* **TASK DIRECTIONS**:
Using the entries below, write out the line with "For more information", the line with "## How to build the solutions", and every line in between, exactly as each is written.

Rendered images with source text
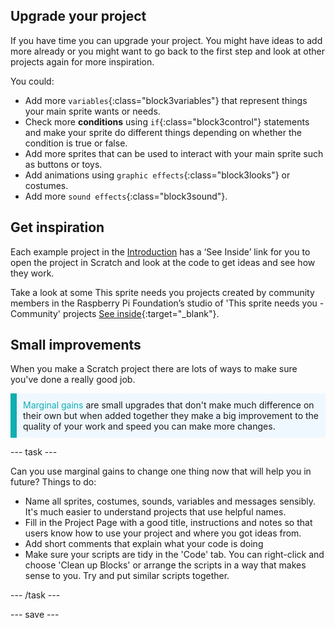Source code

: ## Upgrade your project

If you have time you can upgrade your project. You might have ideas to add more already or you might want to go back to the first step and look at other projects again for more inspiration.

You could:
- Add more `variables`{:class="block3variables"} that represent things your main sprite wants or needs.
- Check more **conditions** using `if`{:class="block3control"} statements and make your sprite do different things depending on whether the condition is true or false.
- Add more sprites that can be used to interact with your main sprite such as buttons or toys.
- Add animations using `graphic effects`{:class="block3looks"} or costumes.
- Add more `sound effects`{:class="block3sound"}.

## Get inspiration

Each example project in the [Introduction](.) has a ‘See Inside’ link for you to open the project in Scratch and look at the code to get ideas and see how they work.

Take a look at some This sprite needs you projects created by community members in the Raspberry Pi Foundation’s studio of 'This sprite needs you - Community' projects [See inside](https://scratch.mit.edu/studios/29722869/){:target="_blank"}.

## Small improvements

When you make a Scratch project there are lots of ways to make sure you've done a really good job.

<p style="border-left: solid; border-width:10px; border-color: #0faeb0; background-color: aliceblue; padding: 10px;">
<span style="color: #0faeb0">Marginal gains</span> are small upgrades that don't make much difference on their own but when added together they make a big improvement to the quality of your work and speed you can make more changes. 
</p>

--- task ---

Can you use marginal gains to change one thing now that will help you in future? Things to do:

+ Name all sprites, costumes, sounds, variables and messages sensibly. It's much easier to understand projects that use helpful names.
+ Fill in the Project Page with a good title, instructions and notes so that users know how to use your project and where you got ideas from.
+ Add short comments that explain what your code is doing
+ Make sure your scripts are tidy in the 'Code' tab. You can right-click and choose 'Clean up Blocks' or arrange the scripts in a way that makes sense to you. Try and put similar scripts together.

--- /task ---

--- save ---

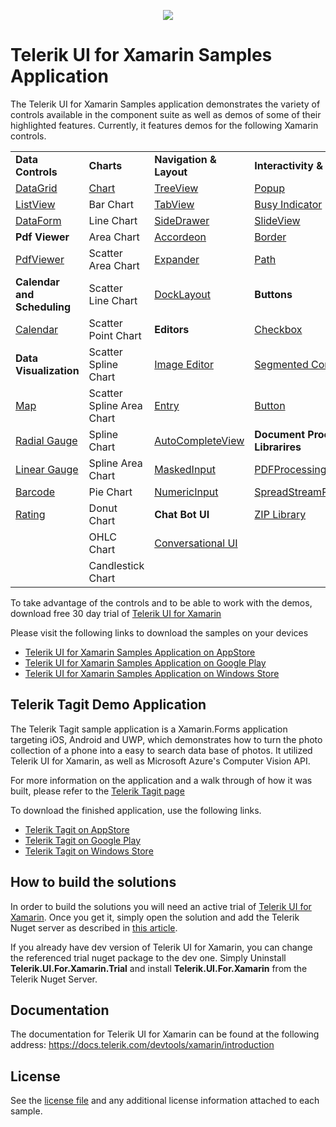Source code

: <p align="center"> <img src="../master/_Samples Application/Telerik-UI-For-Xamarin-SDK-Image.png"/></p>

Telerik UI for Xamarin Samples Application
======================
The Telerik UI for Xamarin Samples application demonstrates the variety of controls available in the component suite as well as demos of some of their highlighted features. Currently, it features demos for the following Xamarin controls.

|   |   |   |   |
|---|---|---|---|
| **Data Controls**                                                  | **Charts**                                                                           | **Navigation & Layout**                                                  | **Interactivity & UX**  
|[DataGrid](https://www.telerik.com/xamarin-ui/datagrid)             | [Chart](https://www.telerik.com/xamarin-ui/chart)                                    |[TreeView](https://www.telerik.com/xamarin-ui/treeview)                   | [Popup](https://www.telerik.com/xamarin-ui/popup)       
|[ListView](https://www.telerik.com/xamarin-ui/listview)             | Bar Chart                                                                            |[TabView](https://www.telerik.com/xamarin-ui/tabview)                     | [Busy Indicator](https://www.telerik.com/xamarin-ui/busy-indicator)
|[DataForm](https://www.telerik.com/xamarin-ui/dataform)             | Line Chart                                                                           |[SideDrawer](https://www.telerik.com/xamarin-ui/sidedrawer)               | [SlideView](https://www.telerik.com/xamarin-ui/slideview)  
| **Pdf Viewer**                                                     | Area Chart                                                                           |[Accordeon](https://www.telerik.com/xamarin-ui/accordion)                 | [Border](https://www.telerik.com/xamarin-ui/border)  
|[PdfViewer](https://www.telerik.com/xamarin-ui/pdfviewer)           | Scatter Area Chart                                                                   |[Expander](https://www.telerik.com/xamarin-ui/expander)                   | [Path](https://www.telerik.com/xamarin-ui/radpath)     
| **Calendar and Scheduling**                                        | Scatter Line Chart                                                                   |[DockLayout](https://www.telerik.com/xamarin-ui/docklayout)               | **Buttons**
|[Calendar](https://www.telerik.com/xamarin-ui/calendar)             | Scatter Point Chart                                                                  | **Editors**                                                              | [Checkbox](https://www.telerik.com/xamarin-ui/checkbox)
| **Data Visualization**                                             | Scatter Spline Chart                                                                 |[Image Editor](https://www.telerik.com/xamarin-ui/image-editor)           | [Segmented Control](https://www.telerik.com/xamarin-ui/segmented)
|[Map](https://www.telerik.com/xamarin-ui/map)                       | Scatter Spline Area Chart                                                            |[Entry](https://www.telerik.com/xamarin-ui/radentry)                      | [Button](https://www.telerik.com/xamarin-ui/buttons)
|[Radial Gauge](https://www.telerik.com/xamarin-ui/gauges)           | Spline Chart                                                                         |[AutoCompleteView](https://www.telerik.com/xamarin-ui/autocompleteview)   | **Document Processing Librarires**   
|[Linear Gauge](https://www.telerik.com/xamarin-ui/gauges)           | Spline Area Chart                                                                    |[MaskedInput](https://www.telerik.com/xamarin-ui/maskedinput)             | [PDFProcessing](https://www.telerik.com/xamarin-ui/pdfprocessing)
|[Barcode](https://www.telerik.com/xamarin-ui/barcode)               | Pie Chart                                                                            |[NumericInput](https://www.telerik.com/xamarin-ui/numericinput)           | [SpreadStreamProcessing](https://www.telerik.com/xamarin-ui/spreadstreamprocessing)
|[Rating](https://www.telerik.com/xamarin-ui/rating)                 | Donut Chart                                                                          | **Chat Bot UI**                                                          | [ZIP Library](https://www.telerik.com/xamarin-ui/zip-library)     
|                                                                    | OHLC Chart                                                                           |[Conversational UI](https://www.telerik.com/xamarin-ui/conversational-ui) |                                                                      | 
|                                                                    | Candlestick Chart                                                                    |                                                                          | 
                

To take advantage of the controls and to be able to work with the demos, download free 30 day trial of [Telerik UI for Xamarin](https://www.telerik.com/xamarin-ui)

Please visit the following links to download the samples on your devices
* [Telerik UI for Xamarin Samples Application on AppStore](https://itunes.apple.com/dm/app/telerik-ui-for-xamarin-examples/id1083924868?mt=8)
* [Telerik UI for Xamarin Samples Application on Google Play](https://play.google.com/store/apps/details?id=com.telerik.xamarin&hl=en)
* [Telerik UI for Xamarin Samples Application on Windows Store](https://www.microsoft.com/en-us/store/p/telerik-ui-for-xamarin-examples/9pld1kn2tcxs)

Telerik Tagit Demo Application
-------
The Telerik Tagit sample application is a Xamarin.Forms application targeting iOS, Android and UWP, which demonstrates how to turn the photo collection of a phone into a easy to search data base of photos. It utilized Telerik UI for Xamarin, as well as Microsoft Azure's Computer Vision API. 

For more information on the application and a walk through of how it was built, please refer to the [Telerik Tagit page](https://www.telerik.com/xamarin-ui/telerik-tagit)

To download the finished application, use the following links. 
* [Telerik Tagit on AppStore](https://apps.apple.com/us/app/telerik-tagit/id1310584457)
* [Telerik Tagit on Google Play](https://play.google.com/store/apps/details?id=com.telerik.tagit)
* [Telerik Tagit on Windows Store](https://www.microsoft.com/en-us/store/p/telerik-tagit/9pb07plrwpfs)

## How to build the solutions
In order to build the solutions you will need an active trial of [Telerik UI for Xamarin](https://www.telerik.com/xamarin-ui). Once you get it, simply open the solution and add the Telerik Nuget server as described in [this article](https://docs.telerik.com/devtools/xamarin/installation-and-deployment/telerik-nuget-server). 

If you already have dev version of Telerik UI for Xamarin, you can change the referenced trial nuget package to the dev one. Simply Uninstall **Telerik.UI.For.Xamarin.Trial** and install **Telerik.UI.For.Xamarin** from the Telerik Nuget Server. 

## Documentation
The documentation for Telerik UI for Xamarin can be found at the following address: https://docs.telerik.com/devtools/xamarin/introduction

License
-------

See the [license file](LICENSE.md) and any additional license information attached to each sample.

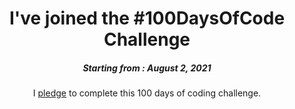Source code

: <h1 align="center"> 
I've joined the #100DaysOfCode Challenge
</h1>
<h5 align="center">
Starting from : August 2, 2021
</h5>

<p align="center">
I <a href="https://raw.githubusercontent.com/ashutoshkrris/100-Days-of-Python/master/Course-Pledge.jpg">pledge</a> to complete this 100 days of coding challenge.
</p>
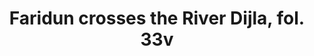 ---
pid: obj5
artist: Unknown
location: Iran
title: Faridun crosses the River Dijla, fol. 33v
_date: 1525 - 1535
object_type: manuscript
current_location: The Museum of Islamic Art, Qatar
wiki_link: https://commons.wikimedia.org/wiki/File:Unknown,_Iran_-_Page_from_the_Shahnama_of_Shah_Tahmasp_-_Google_Art_Project.jpg
permalink: "/wax-collection/obj5/"
layout: iiif-image-page
order: '04'
---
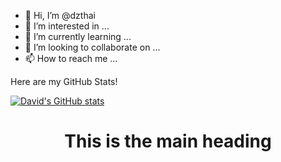 - 👋 Hi, I’m @dzthai
- 👀 I’m interested in ...
- 🌱 I’m currently learning ...
- 💞️ I’m looking to collaborate on ...
- 📫 How to reach me ...

<!---
dzthai/dzthai is a ✨ special ✨ repository because its `README.md` (this file) appears on your GitHub profile.
You can click the Preview link to take a look at your changes.
--->
Here are my GitHub Stats!

[![David's GitHub stats](https://github-readme-stats.vercel.app/api?username=dzthai)](https://github.com/dzthai/github-readme-stats)

<html>

<head>
    <style>
        h1 {
            text-align: center;
        }
    </style>
</head>

<body>
    <h1>This is the main heading</h1>
</body>

</html>
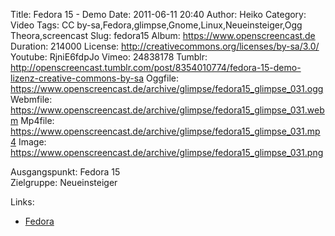 Title: Fedora 15 - Demo
Date: 2011-06-11 20:40
Author: Heiko
Category: Video
Tags: CC by-sa,Fedora,glimpse,Gnome,Linux,Neueinsteiger,Ogg Theora,screencast
Slug: fedora15
Album: https://www.openscreencast.de
Duration: 214000
License: http://creativecommons.org/licenses/by-sa/3.0/
Youtube: RjniE6fdpJo
Vimeo: 24838178
Tumblr: http://openscreencast.tumblr.com/post/8354010774/fedora-15-demo-lizenz-creative-commons-by-sa
Oggfile: https://www.openscreencast.de/archive/glimpse/fedora15_glimpse_031.ogg
Webmfile: https://www.openscreencast.de/archive/glimpse/fedora15_glimpse_031.webm
Mp4file: https://www.openscreencast.de/archive/glimpse/fedora15_glimpse_031.mp4
Image: https://www.openscreencast.de/archive/glimpse/fedora15_glimpse_031.png

Ausgangspunkt: Fedora 15  
Zielgruppe: Neueinsteiger  

Links:

  * [Fedora](http://fedoraproject.org/ "Link zu fedoraproject.org")

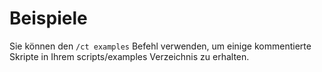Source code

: # Beispiele

Sie können den `/ct examples` Befehl verwenden, um einige kommentierte Skripte in Ihrem scripts/examples Verzeichnis zu erhalten.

* **SOLVED EXERCISE**:
For more information on the application and a walk through of how it was built, please refer to the [Telerik Tagit page](https://www.telerik.com/xamarin-ui/telerik-tagit)

To download the finished application, use the following links. 
* [Telerik Tagit on AppStore](https://apps.apple.com/us/app/telerik-tagit/id1310584457)
* [Telerik Tagit on Google Play](https://play.google.com/store/apps/details?id=com.telerik.tagit)
* [Telerik Tagit on Windows Store](https://www.microsoft.com/en-us/store/p/telerik-tagit/9pb07plrwpfs)

## How to build the solutions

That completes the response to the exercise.